Islamic school in Florida, United States

American Youth Academy, previously the Islamic Academy of Florida, is a PreK–12 Islamic school in Tampa, Florida, United States, located in Temple Terrace (as of 2006).

==History==
The school was established in 1992.

Sami Al-Arian and others established the Islamic Academy of Florida. The school's students received scholarships from corporations, facilitated by the state of Florida. In February 2003 a grand jury in the United States federal legal system indicted Al-Arian on criminal charges related to terrorism. In July of that year the corporations ended their scholarships. Therefore, the original Islamic Academy sought a rebrand.

In August 2003 Islamic Academy failed to negotiate a merger with Universal Academy of Florida, the other area Islamic school. In January 2004 the board of the Islamic Academy decided to dissolve the school.
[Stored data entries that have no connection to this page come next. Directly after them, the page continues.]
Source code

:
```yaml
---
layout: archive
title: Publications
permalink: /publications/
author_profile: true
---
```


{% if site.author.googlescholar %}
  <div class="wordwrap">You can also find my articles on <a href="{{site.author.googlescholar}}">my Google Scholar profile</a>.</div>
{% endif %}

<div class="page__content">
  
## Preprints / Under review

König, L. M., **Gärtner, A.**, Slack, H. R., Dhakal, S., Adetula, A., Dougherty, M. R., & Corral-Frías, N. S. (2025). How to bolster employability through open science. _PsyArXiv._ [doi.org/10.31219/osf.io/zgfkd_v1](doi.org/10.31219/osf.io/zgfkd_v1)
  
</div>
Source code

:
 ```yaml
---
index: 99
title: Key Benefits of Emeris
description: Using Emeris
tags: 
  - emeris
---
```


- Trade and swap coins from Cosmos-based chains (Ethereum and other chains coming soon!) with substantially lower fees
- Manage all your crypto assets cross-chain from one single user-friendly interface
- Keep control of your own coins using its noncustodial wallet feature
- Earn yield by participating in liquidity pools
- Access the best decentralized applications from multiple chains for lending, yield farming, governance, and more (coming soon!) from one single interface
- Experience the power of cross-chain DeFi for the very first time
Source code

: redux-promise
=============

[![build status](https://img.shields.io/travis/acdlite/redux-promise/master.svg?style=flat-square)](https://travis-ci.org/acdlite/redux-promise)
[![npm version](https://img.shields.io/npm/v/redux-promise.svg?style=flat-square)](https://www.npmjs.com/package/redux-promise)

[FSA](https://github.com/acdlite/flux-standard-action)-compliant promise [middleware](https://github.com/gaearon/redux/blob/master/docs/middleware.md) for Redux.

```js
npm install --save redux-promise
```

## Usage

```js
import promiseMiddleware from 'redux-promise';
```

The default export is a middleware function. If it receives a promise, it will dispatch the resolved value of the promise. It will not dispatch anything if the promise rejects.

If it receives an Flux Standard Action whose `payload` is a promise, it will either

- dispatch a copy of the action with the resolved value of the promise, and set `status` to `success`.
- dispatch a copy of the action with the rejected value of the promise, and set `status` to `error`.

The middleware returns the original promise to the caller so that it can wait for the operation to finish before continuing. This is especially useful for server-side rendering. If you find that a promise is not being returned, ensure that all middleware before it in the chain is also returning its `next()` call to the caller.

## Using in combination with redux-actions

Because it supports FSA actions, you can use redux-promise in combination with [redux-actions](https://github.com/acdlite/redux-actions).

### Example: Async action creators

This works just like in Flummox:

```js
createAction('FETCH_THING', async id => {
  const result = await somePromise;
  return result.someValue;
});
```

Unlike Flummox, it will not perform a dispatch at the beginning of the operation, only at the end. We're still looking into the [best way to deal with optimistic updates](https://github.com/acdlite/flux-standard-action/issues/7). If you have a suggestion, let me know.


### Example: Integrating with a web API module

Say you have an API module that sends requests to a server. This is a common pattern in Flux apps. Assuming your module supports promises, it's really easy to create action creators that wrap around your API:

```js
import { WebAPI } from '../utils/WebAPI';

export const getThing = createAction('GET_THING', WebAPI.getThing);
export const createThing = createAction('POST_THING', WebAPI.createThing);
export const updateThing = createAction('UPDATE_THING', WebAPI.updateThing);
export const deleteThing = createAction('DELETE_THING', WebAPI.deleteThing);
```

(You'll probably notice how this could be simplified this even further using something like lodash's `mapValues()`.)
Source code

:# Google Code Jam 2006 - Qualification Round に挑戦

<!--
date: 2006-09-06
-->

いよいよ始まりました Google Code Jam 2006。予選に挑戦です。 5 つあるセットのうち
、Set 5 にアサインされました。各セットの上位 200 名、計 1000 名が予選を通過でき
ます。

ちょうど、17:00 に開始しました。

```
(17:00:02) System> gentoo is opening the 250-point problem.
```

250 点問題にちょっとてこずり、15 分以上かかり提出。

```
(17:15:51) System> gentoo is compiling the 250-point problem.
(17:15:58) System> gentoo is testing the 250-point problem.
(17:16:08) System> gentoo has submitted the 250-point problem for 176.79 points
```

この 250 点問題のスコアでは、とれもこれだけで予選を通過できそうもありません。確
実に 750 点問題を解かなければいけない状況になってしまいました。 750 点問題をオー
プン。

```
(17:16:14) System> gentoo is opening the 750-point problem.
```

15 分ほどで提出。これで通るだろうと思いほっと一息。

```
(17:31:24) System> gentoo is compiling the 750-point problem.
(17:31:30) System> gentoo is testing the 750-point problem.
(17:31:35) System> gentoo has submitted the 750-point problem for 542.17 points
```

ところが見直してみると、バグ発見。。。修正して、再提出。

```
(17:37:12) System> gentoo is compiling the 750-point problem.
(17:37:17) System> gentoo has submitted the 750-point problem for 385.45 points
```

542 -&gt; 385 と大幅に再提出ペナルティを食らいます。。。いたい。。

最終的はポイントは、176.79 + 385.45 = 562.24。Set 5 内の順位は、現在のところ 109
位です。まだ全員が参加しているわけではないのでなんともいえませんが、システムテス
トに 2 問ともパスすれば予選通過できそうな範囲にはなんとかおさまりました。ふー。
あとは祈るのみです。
A new board was formed for American Youth Academy, which took the Islamic Academy equipment and began renting the Islamic Academy building after Islamic Academy dissolved in May 2004. Most of the students stayed on at AYA. Magda Saleh, former principal of Universal Academy, became the principal of AYA. Corporations began giving scholarships to AYA students, though the scholarships did not entirely cover the tuition.

==Student body==
In the mid-2000s the school had around 200 students. Students came from Hillsborough, Manatee, Pasco, Polk, and Sarasota counties. In many of those counties there were no Islamic schools, so Muslim parents in those counties enrolled their children in AYA. As of 2023, American Youth Academy has 1200 students.